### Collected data
_ _ _

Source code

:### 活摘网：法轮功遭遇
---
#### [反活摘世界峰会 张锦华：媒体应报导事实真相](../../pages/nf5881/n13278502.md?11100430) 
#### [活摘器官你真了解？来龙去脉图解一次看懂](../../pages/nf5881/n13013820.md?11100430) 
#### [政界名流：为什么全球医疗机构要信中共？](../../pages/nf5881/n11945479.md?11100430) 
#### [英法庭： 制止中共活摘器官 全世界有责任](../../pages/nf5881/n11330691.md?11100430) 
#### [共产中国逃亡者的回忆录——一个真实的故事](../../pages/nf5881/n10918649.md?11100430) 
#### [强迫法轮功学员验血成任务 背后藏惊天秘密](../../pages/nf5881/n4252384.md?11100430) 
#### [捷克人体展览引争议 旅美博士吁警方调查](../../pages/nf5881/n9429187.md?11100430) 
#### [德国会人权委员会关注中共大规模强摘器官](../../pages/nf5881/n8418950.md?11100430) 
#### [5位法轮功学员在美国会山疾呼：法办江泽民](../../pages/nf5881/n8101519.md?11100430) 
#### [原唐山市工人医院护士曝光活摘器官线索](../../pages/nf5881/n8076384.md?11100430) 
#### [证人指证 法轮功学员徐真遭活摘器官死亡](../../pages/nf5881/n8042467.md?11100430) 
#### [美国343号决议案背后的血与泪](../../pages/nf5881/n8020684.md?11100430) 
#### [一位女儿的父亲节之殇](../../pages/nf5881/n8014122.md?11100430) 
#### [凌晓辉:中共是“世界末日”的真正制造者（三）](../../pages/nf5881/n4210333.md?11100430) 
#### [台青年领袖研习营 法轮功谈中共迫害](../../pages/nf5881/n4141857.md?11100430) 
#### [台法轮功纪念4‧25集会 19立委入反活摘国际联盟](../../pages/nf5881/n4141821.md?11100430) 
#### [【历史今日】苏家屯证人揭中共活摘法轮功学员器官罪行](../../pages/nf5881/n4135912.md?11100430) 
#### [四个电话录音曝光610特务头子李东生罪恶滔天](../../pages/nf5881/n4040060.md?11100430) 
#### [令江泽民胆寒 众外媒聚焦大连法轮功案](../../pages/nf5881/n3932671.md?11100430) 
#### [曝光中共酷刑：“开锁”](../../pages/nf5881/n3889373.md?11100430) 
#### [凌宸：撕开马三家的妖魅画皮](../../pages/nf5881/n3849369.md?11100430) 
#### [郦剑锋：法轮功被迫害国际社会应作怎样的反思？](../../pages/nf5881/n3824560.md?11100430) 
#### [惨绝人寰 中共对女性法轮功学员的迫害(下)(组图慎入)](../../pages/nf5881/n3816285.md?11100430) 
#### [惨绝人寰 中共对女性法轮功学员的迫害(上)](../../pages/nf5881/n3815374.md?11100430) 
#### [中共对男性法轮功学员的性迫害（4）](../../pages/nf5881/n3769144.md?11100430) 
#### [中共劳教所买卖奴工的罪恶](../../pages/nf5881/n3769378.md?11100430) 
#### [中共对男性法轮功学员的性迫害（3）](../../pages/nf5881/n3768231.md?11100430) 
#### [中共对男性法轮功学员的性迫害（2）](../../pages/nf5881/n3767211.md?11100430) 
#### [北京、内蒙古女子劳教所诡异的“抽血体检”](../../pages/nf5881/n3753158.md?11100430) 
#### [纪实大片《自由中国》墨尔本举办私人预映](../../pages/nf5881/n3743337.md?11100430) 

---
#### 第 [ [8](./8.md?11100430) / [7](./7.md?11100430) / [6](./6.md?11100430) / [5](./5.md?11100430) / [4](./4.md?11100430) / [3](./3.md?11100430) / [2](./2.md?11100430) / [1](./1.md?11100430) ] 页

_ _ _

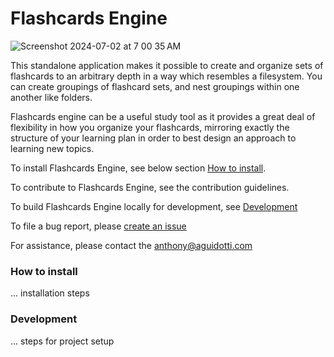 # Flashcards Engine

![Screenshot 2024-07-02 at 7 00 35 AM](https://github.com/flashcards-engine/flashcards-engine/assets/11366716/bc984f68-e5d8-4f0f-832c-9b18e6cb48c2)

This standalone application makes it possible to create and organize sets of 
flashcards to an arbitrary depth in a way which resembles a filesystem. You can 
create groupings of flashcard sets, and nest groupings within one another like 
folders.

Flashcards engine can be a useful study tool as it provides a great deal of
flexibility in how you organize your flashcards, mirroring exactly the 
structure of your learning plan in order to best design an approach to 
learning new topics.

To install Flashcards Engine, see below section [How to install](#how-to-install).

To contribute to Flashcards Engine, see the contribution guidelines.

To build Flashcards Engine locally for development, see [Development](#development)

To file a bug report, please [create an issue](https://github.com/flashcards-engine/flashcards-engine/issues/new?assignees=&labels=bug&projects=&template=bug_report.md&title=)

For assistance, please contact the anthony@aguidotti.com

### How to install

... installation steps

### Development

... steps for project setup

_ _ _

### ABOUT THIS TASK
Within the data above, the span starting at the line containing "#### [中共对男性法轮功学员的性迫害（3）](../" and ending at the line containing "#### 第 [ [8](./8.md?11100430)" is to be retyped exactly, with no other lines.

### ANSWER TO THE EXERCISE
#### [中共对男性法轮功学员的性迫害（3）](../../pages/nf5881/n3768231.md?11100430) 
#### [中共对男性法轮功学员的性迫害（2）](../../pages/nf5881/n3767211.md?11100430) 
#### [北京、内蒙古女子劳教所诡异的“抽血体检”](../../pages/nf5881/n3753158.md?11100430) 
#### [纪实大片《自由中国》墨尔本举办私人预映](../../pages/nf5881/n3743337.md?11100430) 

---
#### 第 [ [8](./8.md?11100430) / [7](./7.md?11100430) / [6](./6.md?11100430) / [5](./5.md?11100430) / [4](./4.md?11100430) / [3](./3.md?11100430) / [2](./2.md?11100430) / [1](./1.md?11100430) ] 页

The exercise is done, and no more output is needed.